Utagawa Kuniyoshi (1797-1861) Selections for the Twelve Zodiac Signs (Mitate junishi no uchi) Monkey (Saru) 1852. Oban.

In 1852 Kuniyoshi executed a remarkable series called The Selection for the Twelve Signs. In the tradition of avoiding the frequent prohibitions on portraying actors in woodblock prints, Kuniyoshi chose to set well-known stars in dramatic roles whilst nominally illustrating the animals of the Buddhist zodiac - you can see the monkeys holding hands around the cartouche on the top right of the picture. The symbol for monkey is the first and largest character on the inset.

The real subject of this print then is not the zodiac but the portrait of the actor Iwai Hanshiro as the nun Seigen and the minor character, Onoe Kikugoro as Sarushima Sota seen in the background rowing a small boat. The scene depicted is from the play Onna Seigen (The Nun Seigen). The drama is as usual long, complicated and deals with the betrothal of the heroes, the tragedy of love gone wrong and the tragic consequences. In the play, Hanako is in love with a mystical schemer called Matsuwakamaru; on hearing rumours of his death, Hanako decides to become a nun, changing her name to Seigen. A villain called Sarushima Sota (in the boat), tries to woo Seigen and uses any number of tricks to seduce her - including giving her a pair of sandals woven from aphrodisiac grass.

The scene in the print is from Act III, Scene 2: the ferry on the Sumida River. The nun Seigen, who has taken alms to a beggar, takes a ferryboat, manned by Sota, to get back across the river to her hermitage. By the light of fires aboard whitebait fishing boats, she sees Matsuwakamaru in one of the passing crafts. But the current of the river unmercifully takes her away from him.
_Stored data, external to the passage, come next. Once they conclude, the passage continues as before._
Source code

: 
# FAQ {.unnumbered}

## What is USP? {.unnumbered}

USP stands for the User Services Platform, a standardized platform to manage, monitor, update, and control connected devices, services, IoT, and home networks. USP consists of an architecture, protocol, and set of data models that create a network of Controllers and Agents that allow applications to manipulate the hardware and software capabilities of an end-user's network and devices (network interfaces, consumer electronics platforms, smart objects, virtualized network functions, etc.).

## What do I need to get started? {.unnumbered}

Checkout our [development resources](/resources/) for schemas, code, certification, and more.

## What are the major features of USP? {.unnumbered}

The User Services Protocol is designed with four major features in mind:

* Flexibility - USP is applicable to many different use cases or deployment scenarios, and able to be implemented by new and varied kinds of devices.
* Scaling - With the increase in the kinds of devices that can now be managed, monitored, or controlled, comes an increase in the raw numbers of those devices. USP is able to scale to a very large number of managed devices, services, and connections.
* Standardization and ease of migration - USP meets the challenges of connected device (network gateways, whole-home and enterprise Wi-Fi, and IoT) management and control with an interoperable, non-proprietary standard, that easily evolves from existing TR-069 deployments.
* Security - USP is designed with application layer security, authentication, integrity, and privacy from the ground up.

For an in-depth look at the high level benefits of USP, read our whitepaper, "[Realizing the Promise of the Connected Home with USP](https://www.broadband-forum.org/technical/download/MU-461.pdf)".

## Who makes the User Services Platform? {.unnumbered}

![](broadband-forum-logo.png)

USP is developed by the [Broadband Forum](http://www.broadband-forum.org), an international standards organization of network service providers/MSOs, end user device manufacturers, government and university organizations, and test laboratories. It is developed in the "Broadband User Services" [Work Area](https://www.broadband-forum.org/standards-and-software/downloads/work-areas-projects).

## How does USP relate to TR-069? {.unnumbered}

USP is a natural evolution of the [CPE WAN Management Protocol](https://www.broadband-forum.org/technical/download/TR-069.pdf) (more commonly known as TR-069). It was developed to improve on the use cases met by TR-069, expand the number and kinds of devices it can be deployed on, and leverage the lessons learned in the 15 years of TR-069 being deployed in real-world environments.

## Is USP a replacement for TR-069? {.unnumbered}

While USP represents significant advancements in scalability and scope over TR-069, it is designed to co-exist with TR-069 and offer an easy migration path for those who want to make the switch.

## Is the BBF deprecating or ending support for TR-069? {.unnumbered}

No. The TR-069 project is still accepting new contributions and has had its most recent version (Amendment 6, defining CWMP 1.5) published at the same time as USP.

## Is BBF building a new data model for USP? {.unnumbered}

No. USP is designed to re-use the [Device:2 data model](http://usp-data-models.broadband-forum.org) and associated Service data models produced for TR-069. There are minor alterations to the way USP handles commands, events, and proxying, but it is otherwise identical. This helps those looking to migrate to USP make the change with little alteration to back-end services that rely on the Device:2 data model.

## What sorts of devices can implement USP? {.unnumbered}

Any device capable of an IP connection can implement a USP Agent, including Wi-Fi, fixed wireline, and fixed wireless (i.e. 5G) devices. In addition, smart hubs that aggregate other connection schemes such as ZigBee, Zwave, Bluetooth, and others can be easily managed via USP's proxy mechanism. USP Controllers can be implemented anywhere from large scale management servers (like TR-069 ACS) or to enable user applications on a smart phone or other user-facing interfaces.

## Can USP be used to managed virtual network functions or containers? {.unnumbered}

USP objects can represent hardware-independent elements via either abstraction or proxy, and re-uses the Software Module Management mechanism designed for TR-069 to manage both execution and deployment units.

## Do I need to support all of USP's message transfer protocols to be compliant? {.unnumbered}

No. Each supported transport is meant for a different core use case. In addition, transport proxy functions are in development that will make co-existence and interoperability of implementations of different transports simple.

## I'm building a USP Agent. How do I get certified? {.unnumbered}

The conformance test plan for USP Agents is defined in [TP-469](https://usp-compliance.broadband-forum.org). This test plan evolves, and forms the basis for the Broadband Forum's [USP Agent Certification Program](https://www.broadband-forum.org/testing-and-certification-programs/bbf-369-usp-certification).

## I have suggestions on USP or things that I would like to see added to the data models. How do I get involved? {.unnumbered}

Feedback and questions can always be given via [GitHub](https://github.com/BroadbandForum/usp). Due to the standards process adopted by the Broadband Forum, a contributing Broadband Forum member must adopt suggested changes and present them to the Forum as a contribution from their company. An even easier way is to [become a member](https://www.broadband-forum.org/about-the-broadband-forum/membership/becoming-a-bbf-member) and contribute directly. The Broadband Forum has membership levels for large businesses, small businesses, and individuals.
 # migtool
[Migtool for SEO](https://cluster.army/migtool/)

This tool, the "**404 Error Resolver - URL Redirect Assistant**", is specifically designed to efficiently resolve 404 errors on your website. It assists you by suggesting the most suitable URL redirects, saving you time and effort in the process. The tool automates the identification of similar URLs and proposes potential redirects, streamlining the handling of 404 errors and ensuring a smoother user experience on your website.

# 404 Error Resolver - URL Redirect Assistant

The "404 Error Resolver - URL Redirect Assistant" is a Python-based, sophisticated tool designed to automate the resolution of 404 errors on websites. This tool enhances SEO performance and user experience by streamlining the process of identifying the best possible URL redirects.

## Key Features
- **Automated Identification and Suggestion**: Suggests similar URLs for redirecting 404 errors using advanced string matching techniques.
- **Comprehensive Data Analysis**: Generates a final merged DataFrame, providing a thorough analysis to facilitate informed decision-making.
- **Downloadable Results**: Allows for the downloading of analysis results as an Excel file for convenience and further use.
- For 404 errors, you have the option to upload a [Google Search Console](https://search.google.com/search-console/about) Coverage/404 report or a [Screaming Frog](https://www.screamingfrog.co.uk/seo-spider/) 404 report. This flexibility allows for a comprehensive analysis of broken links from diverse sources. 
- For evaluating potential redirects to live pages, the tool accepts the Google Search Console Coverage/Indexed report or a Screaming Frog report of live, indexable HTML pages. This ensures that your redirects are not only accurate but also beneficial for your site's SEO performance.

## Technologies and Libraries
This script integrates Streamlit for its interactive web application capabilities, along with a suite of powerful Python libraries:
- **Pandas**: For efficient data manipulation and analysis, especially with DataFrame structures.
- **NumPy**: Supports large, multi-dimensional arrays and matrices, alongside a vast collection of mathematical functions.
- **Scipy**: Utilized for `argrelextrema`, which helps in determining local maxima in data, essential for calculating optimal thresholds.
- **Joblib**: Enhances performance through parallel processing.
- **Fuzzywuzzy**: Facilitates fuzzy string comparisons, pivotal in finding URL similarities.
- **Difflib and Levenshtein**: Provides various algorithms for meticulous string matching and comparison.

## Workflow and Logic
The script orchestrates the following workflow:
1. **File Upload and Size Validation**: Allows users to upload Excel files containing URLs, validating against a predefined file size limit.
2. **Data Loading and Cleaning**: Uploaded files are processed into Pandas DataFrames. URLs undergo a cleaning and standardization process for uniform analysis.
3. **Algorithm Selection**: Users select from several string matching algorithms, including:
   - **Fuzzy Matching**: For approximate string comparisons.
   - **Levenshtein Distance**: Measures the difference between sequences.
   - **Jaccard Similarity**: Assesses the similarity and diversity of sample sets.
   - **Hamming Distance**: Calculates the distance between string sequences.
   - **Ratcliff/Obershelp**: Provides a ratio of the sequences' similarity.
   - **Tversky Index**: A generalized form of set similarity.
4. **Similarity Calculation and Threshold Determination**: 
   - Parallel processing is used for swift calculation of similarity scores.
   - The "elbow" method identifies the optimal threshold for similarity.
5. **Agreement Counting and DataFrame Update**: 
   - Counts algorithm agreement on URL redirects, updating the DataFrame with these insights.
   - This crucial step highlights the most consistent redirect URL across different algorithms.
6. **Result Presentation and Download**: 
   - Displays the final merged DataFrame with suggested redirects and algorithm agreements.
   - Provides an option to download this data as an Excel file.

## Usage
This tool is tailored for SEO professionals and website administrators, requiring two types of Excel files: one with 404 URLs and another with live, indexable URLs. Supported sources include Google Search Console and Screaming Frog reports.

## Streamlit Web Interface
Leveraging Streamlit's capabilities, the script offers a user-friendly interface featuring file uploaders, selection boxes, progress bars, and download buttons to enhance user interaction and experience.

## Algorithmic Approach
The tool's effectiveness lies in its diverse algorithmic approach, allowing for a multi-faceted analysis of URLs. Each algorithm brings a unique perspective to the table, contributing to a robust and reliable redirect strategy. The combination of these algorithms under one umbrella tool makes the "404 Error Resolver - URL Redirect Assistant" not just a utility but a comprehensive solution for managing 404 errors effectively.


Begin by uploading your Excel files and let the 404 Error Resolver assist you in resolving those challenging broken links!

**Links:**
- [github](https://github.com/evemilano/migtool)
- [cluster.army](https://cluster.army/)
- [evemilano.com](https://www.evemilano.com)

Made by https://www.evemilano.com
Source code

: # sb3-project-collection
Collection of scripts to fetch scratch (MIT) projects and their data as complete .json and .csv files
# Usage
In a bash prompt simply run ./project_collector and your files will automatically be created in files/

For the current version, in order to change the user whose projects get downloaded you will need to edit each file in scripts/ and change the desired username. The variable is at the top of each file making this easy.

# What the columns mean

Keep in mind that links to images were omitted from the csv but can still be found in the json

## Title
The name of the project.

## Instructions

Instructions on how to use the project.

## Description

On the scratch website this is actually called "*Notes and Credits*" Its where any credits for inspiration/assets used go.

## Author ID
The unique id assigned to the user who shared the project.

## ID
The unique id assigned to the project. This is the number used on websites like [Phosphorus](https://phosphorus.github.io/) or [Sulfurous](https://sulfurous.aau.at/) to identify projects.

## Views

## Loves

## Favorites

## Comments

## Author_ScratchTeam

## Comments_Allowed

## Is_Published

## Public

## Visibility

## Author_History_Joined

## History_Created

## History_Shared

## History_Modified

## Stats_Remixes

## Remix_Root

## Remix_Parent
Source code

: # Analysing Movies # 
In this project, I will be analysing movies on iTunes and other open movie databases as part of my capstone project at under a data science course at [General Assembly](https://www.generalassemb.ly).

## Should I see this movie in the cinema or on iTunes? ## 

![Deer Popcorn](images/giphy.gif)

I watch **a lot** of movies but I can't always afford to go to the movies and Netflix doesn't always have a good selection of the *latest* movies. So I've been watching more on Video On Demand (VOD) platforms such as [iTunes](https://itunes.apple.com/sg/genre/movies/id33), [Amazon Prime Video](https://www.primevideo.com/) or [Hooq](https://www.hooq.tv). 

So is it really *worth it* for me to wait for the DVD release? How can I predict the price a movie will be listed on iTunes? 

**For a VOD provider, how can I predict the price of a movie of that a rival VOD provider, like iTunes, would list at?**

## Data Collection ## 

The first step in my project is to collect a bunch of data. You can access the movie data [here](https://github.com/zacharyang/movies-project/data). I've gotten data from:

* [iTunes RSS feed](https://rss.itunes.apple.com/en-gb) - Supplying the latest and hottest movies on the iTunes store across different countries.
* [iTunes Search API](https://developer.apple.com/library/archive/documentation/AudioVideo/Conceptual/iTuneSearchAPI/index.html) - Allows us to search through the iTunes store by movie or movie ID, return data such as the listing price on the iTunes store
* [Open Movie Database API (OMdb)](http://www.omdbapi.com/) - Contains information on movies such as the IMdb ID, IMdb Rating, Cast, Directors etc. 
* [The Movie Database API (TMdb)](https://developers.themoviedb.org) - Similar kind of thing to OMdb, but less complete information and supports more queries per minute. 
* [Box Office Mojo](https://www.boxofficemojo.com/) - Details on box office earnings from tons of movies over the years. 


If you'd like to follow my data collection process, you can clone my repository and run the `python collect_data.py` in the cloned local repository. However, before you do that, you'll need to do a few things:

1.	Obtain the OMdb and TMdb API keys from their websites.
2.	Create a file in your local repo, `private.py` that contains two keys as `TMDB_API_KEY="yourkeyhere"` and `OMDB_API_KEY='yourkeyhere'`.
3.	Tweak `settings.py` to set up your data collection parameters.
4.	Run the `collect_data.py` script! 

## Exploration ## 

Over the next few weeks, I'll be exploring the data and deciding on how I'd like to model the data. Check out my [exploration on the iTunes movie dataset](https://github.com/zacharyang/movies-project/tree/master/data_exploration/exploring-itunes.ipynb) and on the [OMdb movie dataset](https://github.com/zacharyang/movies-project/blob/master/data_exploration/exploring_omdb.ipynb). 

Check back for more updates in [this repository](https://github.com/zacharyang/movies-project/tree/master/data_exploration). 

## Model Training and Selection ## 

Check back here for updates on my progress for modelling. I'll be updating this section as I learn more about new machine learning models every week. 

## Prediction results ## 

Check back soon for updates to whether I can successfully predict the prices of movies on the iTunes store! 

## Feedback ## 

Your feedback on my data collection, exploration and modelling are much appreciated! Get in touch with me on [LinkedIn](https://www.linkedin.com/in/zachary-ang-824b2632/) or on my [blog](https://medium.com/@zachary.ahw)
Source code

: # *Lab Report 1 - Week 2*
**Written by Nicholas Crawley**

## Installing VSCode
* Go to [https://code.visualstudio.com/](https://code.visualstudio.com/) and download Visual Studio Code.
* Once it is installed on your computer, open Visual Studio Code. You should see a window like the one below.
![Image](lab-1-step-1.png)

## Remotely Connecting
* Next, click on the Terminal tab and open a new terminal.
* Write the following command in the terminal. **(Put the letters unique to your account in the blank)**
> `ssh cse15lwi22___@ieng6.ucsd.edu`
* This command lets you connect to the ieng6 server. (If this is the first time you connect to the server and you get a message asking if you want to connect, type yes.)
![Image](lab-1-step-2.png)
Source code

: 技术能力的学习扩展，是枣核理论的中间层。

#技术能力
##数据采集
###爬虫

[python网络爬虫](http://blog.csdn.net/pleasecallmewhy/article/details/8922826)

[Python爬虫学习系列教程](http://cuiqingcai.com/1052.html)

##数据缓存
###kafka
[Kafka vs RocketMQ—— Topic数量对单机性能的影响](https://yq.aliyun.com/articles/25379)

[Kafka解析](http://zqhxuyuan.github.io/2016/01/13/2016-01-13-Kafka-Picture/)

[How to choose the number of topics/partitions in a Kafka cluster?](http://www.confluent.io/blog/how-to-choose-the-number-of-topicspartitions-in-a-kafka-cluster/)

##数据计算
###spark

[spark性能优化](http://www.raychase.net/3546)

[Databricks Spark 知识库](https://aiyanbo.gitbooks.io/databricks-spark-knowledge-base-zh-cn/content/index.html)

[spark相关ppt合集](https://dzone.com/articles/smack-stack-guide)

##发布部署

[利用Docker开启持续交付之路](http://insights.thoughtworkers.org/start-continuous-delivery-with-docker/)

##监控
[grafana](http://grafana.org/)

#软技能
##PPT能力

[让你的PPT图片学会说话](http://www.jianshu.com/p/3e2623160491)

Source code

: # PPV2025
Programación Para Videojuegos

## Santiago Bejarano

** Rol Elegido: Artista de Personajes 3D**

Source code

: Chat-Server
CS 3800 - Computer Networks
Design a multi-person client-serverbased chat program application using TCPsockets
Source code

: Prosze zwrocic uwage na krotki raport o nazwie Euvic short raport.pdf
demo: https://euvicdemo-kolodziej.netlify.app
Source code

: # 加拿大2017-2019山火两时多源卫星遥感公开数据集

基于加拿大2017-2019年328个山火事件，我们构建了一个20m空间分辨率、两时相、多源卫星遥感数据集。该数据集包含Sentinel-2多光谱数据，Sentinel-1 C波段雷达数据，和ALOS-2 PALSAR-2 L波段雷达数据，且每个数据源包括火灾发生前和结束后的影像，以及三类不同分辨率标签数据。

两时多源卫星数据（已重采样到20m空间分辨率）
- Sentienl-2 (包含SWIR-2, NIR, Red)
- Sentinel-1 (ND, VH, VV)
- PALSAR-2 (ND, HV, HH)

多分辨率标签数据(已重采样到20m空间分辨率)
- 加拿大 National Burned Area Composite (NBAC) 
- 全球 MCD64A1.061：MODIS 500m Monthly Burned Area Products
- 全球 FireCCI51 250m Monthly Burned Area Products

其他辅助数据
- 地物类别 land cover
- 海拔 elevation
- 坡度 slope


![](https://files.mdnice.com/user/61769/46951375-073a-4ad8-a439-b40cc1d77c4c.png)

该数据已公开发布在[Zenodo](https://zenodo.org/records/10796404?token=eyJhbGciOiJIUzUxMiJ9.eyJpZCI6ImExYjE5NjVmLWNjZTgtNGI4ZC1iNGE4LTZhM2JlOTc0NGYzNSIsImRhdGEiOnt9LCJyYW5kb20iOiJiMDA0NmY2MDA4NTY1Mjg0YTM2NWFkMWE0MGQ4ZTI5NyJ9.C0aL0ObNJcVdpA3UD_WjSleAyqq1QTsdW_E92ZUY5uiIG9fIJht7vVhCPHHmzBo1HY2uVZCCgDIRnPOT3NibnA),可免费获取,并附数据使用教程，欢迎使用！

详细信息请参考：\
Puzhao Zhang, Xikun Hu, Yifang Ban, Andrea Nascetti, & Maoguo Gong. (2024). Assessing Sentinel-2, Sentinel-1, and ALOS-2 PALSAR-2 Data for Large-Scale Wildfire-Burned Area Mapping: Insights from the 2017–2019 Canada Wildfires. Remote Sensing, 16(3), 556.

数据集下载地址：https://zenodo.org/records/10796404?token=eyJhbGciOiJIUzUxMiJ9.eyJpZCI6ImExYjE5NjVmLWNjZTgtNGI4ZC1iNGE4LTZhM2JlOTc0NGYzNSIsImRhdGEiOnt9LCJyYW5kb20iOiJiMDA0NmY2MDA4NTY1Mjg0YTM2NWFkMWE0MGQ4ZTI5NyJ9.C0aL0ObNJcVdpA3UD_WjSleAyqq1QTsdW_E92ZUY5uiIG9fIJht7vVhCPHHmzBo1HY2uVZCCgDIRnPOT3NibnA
Of course, as in so much kabuki theatre, the drama ends in tragedy and the death of Seigen. The final scene sees her reincarnated as a ghost, finally inhabiting the temple bell as a snake, longing for Matsuwakamaru. There is no reference to monkeys in the play and no obvious pun between saru (monkey) and the title of the play. Kuniyoshi’s choice may refer to the cunning of Sarushima Sota in his attempts at the seduction of Seigen.

This is a great series and a fine example of the mid-century craze for mitate. The print is in fine condition and has excellent colour and a fine impression. Trimmed to the image and unbacked.

Published by Kakumoto-ya Kinjiro.

25cm x 36cm.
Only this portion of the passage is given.